Extended Description

I have been looking at the SAC stdlib rotate (and shift)
functions, as they relate to AWLF, and this led me to
look at the definition of the _mod_()
primitive in SAC. I find it wanting, for several reasons.
The underlying challenge is to make AWLF/WLF operate
with rotate as a producer WL and as a consumer WL.
The existing stdlib code uses mod() and a conditional
to normalize the rotate count. I.e., map it
into a non-negative integer
in the range 0...(N-1), where N is the length of
the rotation axis. In the common cases
where the rotate count is a constant, this is not
a problem. However, in APL code, we often see
expressions such as this one, to drop the leading
blanks from a text vector:
((vec≠' ')⍳1) ↓ vec
or
((vec≠' ')⍳1) ⌽ vec
I do not know what the design rationale was for the mod()
primitive, but suspect it was intended to mimic the
behavior of the (equally ill-defined) a%b (remainder)
operation in C.
1. According to the C99 standard*, the result is defined only
    if "...the quotient a/b is representable". E.g.,
    0%0 is undefined.
    For rotate() arguments where the rotate count ends up being
    zero, this can cause the normalization of the rotate count
    to signal an error.
    In APL, where considerable thought was
    given to the definition of residue (aka remainder) on
    all integers, floats, and complex numbers,
    0 | 0 ( 0%0  in C) is defined to produce 0.
2. In K&R (2nd Edition), "the sign of the result for
    % {is} machine-dependent for negative operands."
   By constrast, in APL, the definition is clearly specified for
   all integer (and, in fact, all numeric) arguments. NB. 
   argument order is reversed in SAC from that of APL:
    ¯5 ¯4 ¯3 ¯2 ¯1 0 1 2 3 4  NB.  A
     0  1  2  3  4 0 1 2 3 4  NB.  5|A (AKA A%5)
  This is not the same as the current behavior of the SAC
    mod() primitive on negative A:
    -5 -4 -3 -2 -1 0 1 2 3 4  NB. A
    -5 -4 -3 -2 -1 0 1 2 3 4  NB. A%5
    Note that the APL definition maps a negative
    rotate count into the correct non-negative count.

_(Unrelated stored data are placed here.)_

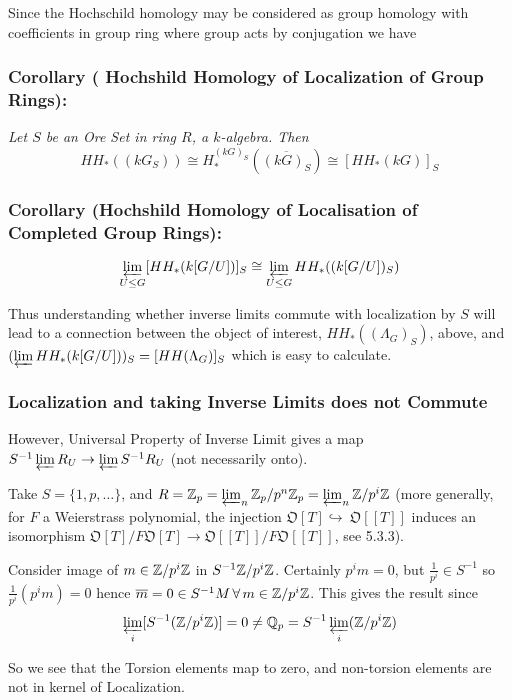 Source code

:Since the Hochschild homology may be considered as group homology with coefficients in group ring where group acts by conjugation we have

\subsubsection{Corollary ( Hochshild Homology of Localization of Group Rings):\label{homiscool}}
\emph{Let $S$ be an Ore Set in ring $R$, a $k$-algebra. Then
$$HH_*((kG_S))\cong H_*^{(kG)_S}(\overline{(kG)_S}) \cong [HH_*(kG)]_S$$ }

\subsubsection*{Corollary (Hochshild Homology of Localisation of Completed Group Rings):}

$$\varprojlim_{U\leq G} [HH_*(k[G/U])]_S \cong \varprojlim_{U\leq G}HH_*((k[G/U])_S)$$

Thus understanding whether inverse limits commute with localization by $S$ will lead to a connection between the object of interest, $HH_*((\Lambda_G)_S)$, above, and $(\varprojlim HH_* (k[G/U]))_S = [HH(\Lambda_G)]_S$ which is easy to calculate.

\subsubsection*{Localization and taking Inverse Limits does not Commute}
 However, Universal Property of Inverse Limit gives a map $ S^{-1}\varprojlim R_U \rightarrow \varprojlim S^{-1} R_U$ (not necessarily onto).

Take $S=\{1,p, \dots\}$, and $R= \mathbb Z_p = \varprojlim_n \mathbb Z_p / p^n\mathbb Z_p = \varprojlim_n \mathbb Z / p^i\mathbb Z$ (more generally, for $F$ a Weierstrass polynomial, the injection $\mathfrak O [T]\hookrightarrow \ \mathfrak O [[T]]$ induces an isomorphism $\mathfrak O [T] / F \mathfrak O [T]  \rightarrow \mathfrak O [[T]] / F \mathfrak O [[T]]$, see \cite{N} 5.3.3). 


Consider image of $m\in  \mathbb Z / p^i\mathbb Z$ in  $S^{-1}  \mathbb Z / p^i\mathbb Z$. Certainly $p^i m = 0$, but $\frac{1}{p^i}\in S^{-1}$ so $\frac{1}{p^i} (p^i m) =0$ hence $\overline m = 0 \in S^{-1} M \,\forall \,m \in  \mathbb Z / p^i\mathbb Z$. This gives the result since
$$\varprojlim_i [ S^{-1} (\mathbb Z / p^i\mathbb Z)] = 0 \neq \mathbb Q_p = S^{-1} \varprojlim_i  (\mathbb Z / p^i\mathbb Z)$$

So we see that the Torsion elements map to zero, and non-torsion elements are not in kernel of Localization.

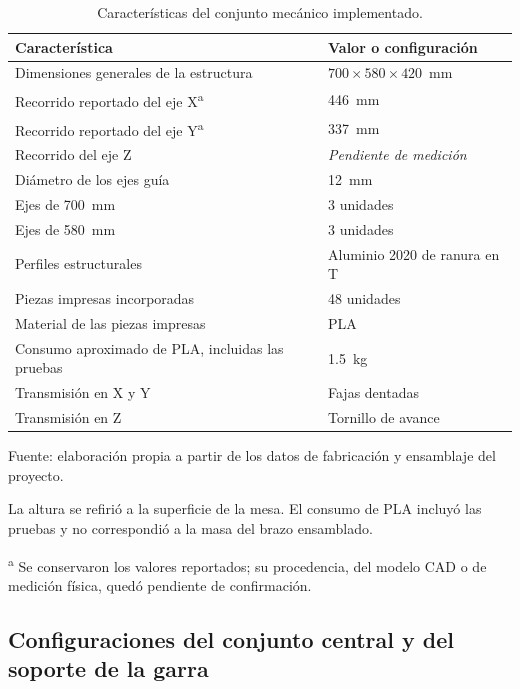 \begin{table}[H]
    \centering
    \caption{Características del conjunto mecánico implementado.}
    \label{tab:fase3_caracteristicas}
    \begin{tabular}{p{}p{}}
        \hline
        Característica & Valor o configuración \\
        \hline
        Dimensiones generales de la estructura & $700 \times 580 \times 420$~mm \\
        Recorrido reportado del eje X\textsuperscript{a} & 446~mm \\
        Recorrido reportado del eje Y\textsuperscript{a} & 337~mm \\
        Recorrido del eje Z & \textit{Pendiente de medición} \\
        Diámetro de los ejes guía & 12~mm \\
        Ejes de 700~mm & 3 unidades \\
        Ejes de 580~mm & 3 unidades \\
        Perfiles estructurales & Aluminio 2020 de ranura en T \\
        Piezas impresas incorporadas & 48 unidades \\
        Material de las piezas impresas & PLA \\
        Consumo aproximado de PLA, incluidas las pruebas & 1.5~kg \\
        Transmisión en X y Y & Fajas dentadas \\
        Transmisión en Z & Tornillo de avance \\
        \hline
    \end{tabular}
    \par\small\raggedright Fuente: elaboración propia a partir de los datos de fabricación y ensamblaje del proyecto.
    \par\small La altura se refirió a la superficie de la mesa. El consumo de PLA incluyó las pruebas y no correspondió a la masa del brazo ensamblado.
    \par\small\textsuperscript{a} Se conservaron los valores reportados; su procedencia, del modelo CAD o de medición física, quedó pendiente de confirmación.
\end{table}

\subsection{Configuraciones del conjunto central y del soporte de la garra}


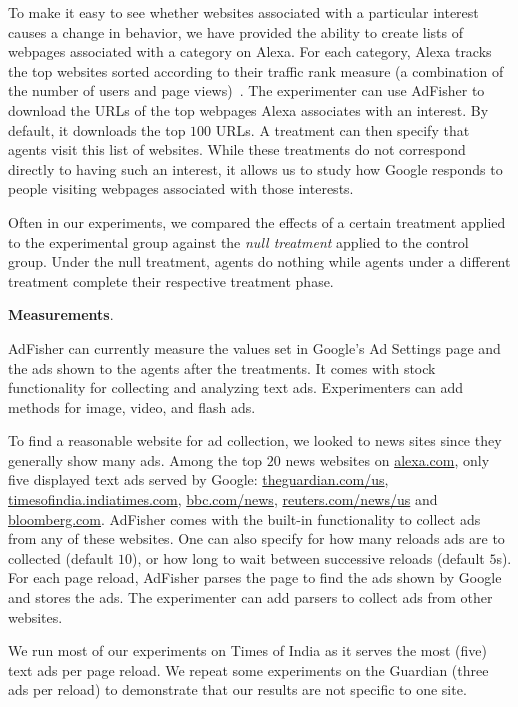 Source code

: \documentclass{article}
\makeatletter
\newcommand\gobblepars{\@ifnextchar\par {\expandafter\gobblepars\@gobble}{}}
\renewcommand{\paragraph}[1]{\smallskip\noindent\textbf{#1}.\ \ \gobblepars}
\makeatother
\begin{document}
To make it easy to see whether websites associated with a particular interest causes a change in behavior, we have provided the ability to create lists of webpages associated with a category on Alexa.  For each category, Alexa tracks the top websites sorted according to their traffic rank measure (a combination of the number of users and page views)~\cite{alexa}.
The experimenter can use AdFisher to download the URLs of the top webpages Alexa associates with an interest.  By default, it downloads the top  $100$ URLs. A treatment can then specify that agents visit this list of websites. While these treatments do not correspond directly to having such an interest, it allows us to study how Google responds to people visiting webpages associated with those interests.

Often in our experiments, we compared the effects of a certain treatment applied to the experimental group against the \emph{null treatment} applied to the control group.  Under the null treatment, agents do nothing while agents under a different treatment complete their respective treatment phase.



\paragraph{Measurements}\label{sec:col}
AdFisher can currently measure the values set in Google's Ad Settings page and the ads shown to the agents after the treatments.
It comes with stock functionality for collecting and analyzing text ads.  Experimenters can add methods for image, video, and flash ads.



To find a reasonable website for ad collection, we looked to news sites since they generally show many ads.
Among the top $20$ news websites on \url{alexa.com}, only five displayed text ads served by Google:
\url{theguardian.com/us}, \url{timesofindia.indiatimes.com}, \url{bbc.com/news}, \url{reuters.com/news/us} and \url{bloomberg.com}. AdFisher comes with the built-in functionality to collect ads from any of these websites. One can also specify for how many reloads ads are to collected (default $10$), or how long to wait between successive reloads (default $5$s). For each page reload, AdFisher parses the page to find the ads shown by Google and stores the ads. The experimenter can add parsers to collect ads from other websites.

We run most of our experiments on Times of India as it serves the most (five) text ads per page reload. We repeat some experiments on the Guardian (three ads per reload) to demonstrate that our results are not specific to one site. 
\end{document}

    The SAC behavior requires checking for a negative
    count and then adding b to the count for negatives.
    This often inhibits the ability to perform AWLF on
    rotated arguments/results, because of problems
    around partition/index vector intersect calculation.
    Furthermore, it may be that the SAC definition is
    "implementation-dependent", in which case we are
    left in a position of not being able even to specify the
    behavior of the stdlib rotate() function. It could screw
    anyone running on an implementation (e.g., Windows?) that produces
    different results.
    If we are going to define stdlib functions on SAC primitives,
    then we need to define the precise semantics of those
    primitives, and eschew "implementation-dependent"
    behavior.
So, a few questions,and a few proposals for redefinition:
Q1: Does anybody depend on the result of SAC
      mod() on negative or zero arguments?
Q2: Are there concrete objections to extending the definition
      of SAC mod() to handle zeros and negative arguments
      in the same way that APL does, thereby avoiding
      any arguments about "implementation-defined"
      behavior there and in the stdlib?
P0: If the answers to Q1 and Q2 are No, I propose to
      change sac2c mod() to operate as APL does, and
      to change the stdlib rotate() functions to rely on
      that definition.
2013-01-09: I have not heard any response from sacdev or others
on this topic. Silence is consent, in my book, so I am going
to proceed with the above implementation, as proposed.
* This is a draft of same:
http://www.open-std.org/jtc1/sc22/wg14/www/docs/n1570.pdf